* [Exercise details]: A line belongs in the answer only if it contains the word "will"; copy every such line from the listing below.
+---+
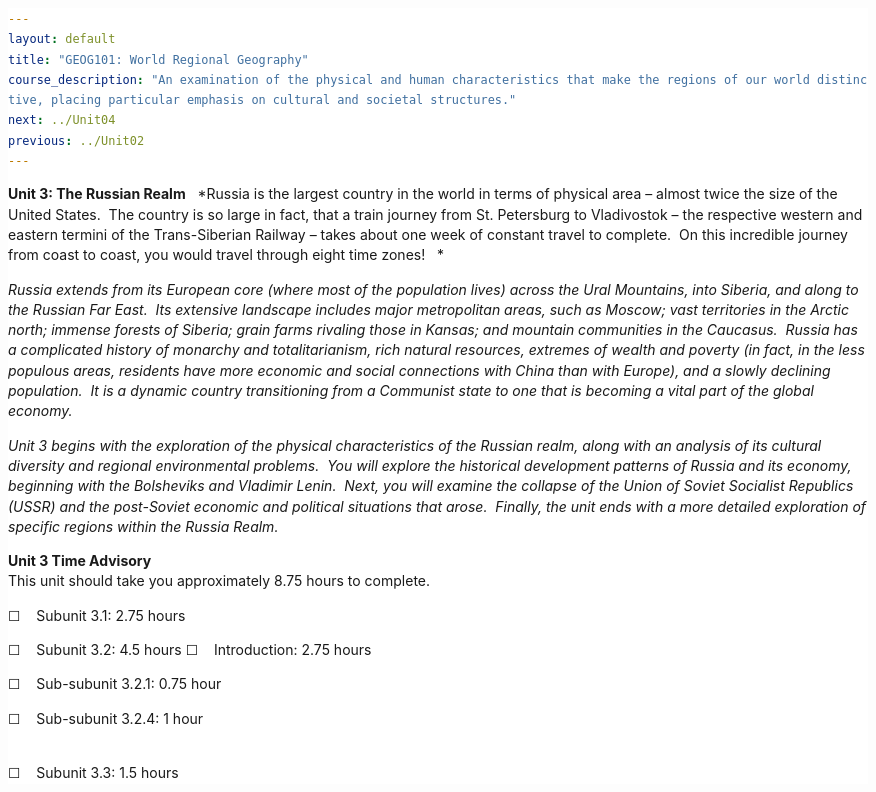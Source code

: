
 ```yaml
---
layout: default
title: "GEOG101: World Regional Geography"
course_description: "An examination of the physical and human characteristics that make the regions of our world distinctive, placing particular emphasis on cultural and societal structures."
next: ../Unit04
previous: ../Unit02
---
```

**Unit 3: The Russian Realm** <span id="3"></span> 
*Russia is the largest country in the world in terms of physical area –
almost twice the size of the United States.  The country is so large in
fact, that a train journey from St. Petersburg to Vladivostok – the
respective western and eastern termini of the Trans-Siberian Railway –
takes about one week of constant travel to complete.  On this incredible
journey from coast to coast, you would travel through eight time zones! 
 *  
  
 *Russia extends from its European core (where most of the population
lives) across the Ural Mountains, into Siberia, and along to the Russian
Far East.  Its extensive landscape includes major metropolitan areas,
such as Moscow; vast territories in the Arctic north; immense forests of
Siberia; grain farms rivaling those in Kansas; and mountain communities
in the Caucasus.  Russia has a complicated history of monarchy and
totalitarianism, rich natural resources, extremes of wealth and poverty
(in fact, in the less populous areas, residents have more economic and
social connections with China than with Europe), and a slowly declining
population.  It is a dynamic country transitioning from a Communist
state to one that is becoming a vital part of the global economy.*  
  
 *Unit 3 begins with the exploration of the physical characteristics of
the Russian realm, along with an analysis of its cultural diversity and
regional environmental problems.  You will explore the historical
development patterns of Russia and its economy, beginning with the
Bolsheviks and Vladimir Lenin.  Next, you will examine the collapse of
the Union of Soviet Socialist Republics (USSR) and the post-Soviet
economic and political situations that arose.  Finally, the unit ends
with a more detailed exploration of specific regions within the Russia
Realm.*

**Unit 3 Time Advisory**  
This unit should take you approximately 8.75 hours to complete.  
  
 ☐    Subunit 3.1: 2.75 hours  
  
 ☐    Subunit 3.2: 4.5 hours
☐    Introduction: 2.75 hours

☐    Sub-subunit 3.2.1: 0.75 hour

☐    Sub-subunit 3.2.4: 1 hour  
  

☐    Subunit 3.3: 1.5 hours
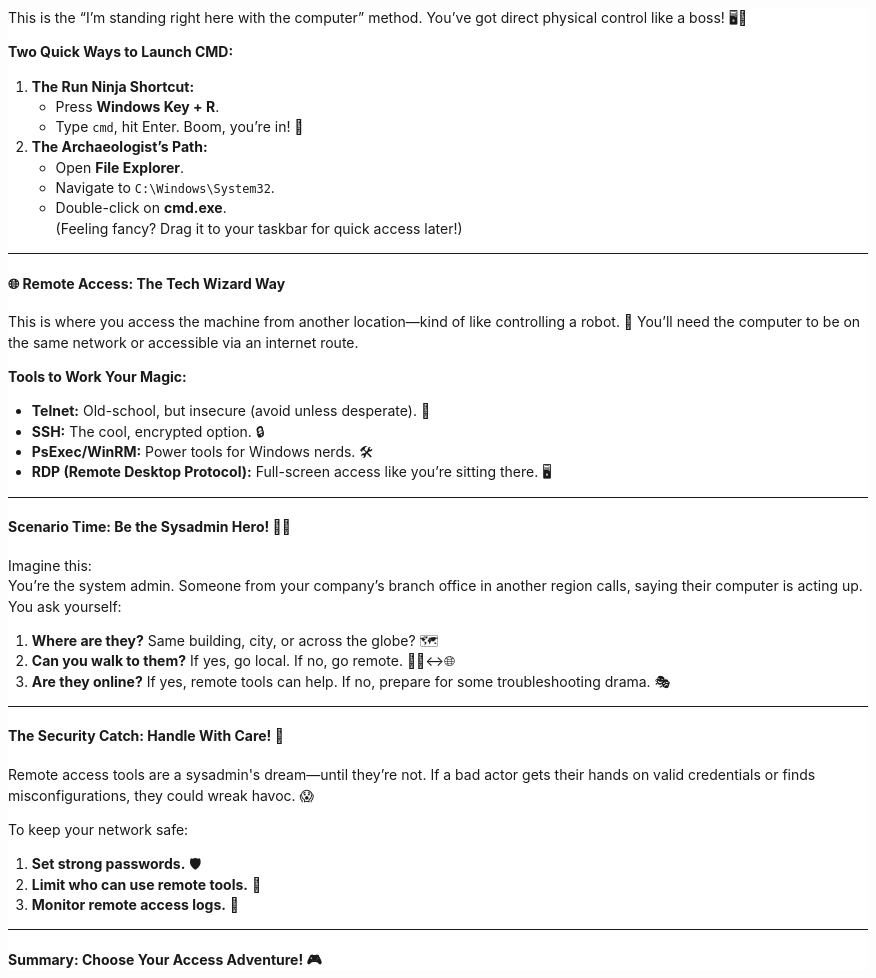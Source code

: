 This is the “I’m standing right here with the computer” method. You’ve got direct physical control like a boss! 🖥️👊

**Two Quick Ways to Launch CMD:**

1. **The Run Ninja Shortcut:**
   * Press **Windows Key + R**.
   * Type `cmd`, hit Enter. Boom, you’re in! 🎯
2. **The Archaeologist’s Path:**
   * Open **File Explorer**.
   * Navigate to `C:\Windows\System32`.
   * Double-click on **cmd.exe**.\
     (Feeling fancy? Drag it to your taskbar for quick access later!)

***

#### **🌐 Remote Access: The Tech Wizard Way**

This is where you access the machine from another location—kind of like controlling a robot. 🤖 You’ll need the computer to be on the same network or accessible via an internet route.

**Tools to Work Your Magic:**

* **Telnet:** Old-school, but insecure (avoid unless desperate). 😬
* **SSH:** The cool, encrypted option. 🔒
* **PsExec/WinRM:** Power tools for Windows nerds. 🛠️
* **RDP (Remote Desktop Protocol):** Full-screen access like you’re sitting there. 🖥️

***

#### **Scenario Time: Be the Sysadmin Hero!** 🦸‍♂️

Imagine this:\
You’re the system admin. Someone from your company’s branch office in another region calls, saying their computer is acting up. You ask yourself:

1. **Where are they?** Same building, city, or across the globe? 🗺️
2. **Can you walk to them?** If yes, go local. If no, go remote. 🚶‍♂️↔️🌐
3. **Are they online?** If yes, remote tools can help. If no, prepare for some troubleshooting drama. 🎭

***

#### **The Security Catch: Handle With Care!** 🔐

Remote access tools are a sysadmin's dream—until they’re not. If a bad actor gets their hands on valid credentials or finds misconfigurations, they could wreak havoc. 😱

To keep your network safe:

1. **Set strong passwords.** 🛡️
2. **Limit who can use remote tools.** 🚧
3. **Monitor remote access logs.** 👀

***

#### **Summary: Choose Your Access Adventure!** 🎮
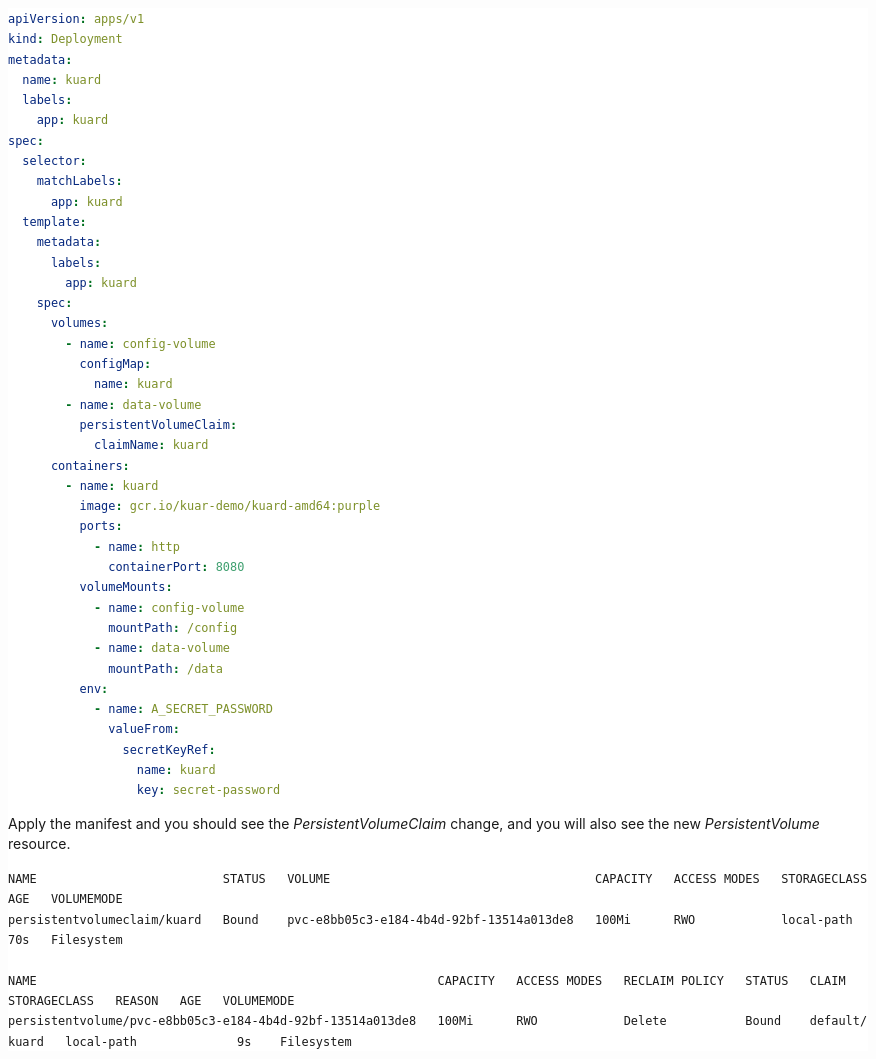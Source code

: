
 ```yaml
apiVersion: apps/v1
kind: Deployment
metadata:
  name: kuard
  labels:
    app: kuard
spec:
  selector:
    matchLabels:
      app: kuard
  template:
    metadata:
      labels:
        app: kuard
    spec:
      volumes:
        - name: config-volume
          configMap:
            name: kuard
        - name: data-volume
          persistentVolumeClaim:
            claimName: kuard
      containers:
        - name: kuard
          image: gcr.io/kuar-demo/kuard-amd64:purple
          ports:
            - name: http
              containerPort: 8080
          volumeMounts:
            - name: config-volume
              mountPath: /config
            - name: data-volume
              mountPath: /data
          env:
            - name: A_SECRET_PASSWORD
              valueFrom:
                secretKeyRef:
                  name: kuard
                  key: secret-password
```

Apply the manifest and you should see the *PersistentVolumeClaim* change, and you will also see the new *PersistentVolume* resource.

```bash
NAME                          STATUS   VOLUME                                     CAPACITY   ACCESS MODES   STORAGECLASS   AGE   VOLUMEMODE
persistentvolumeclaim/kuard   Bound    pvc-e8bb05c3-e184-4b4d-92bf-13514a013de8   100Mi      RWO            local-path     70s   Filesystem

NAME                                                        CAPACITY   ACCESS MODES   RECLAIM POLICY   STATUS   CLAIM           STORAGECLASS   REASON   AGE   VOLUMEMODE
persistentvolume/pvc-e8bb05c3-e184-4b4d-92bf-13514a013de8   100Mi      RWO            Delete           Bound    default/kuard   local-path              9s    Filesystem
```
+---+
* [Problem solution]:
regional environmental problems.  You will explore the historical
Bolsheviks and Vladimir Lenin.  Next, you will examine the collapse of
Apply the manifest and you should see the *PersistentVolumeClaim* change, and you will also see the new *PersistentVolume* resource.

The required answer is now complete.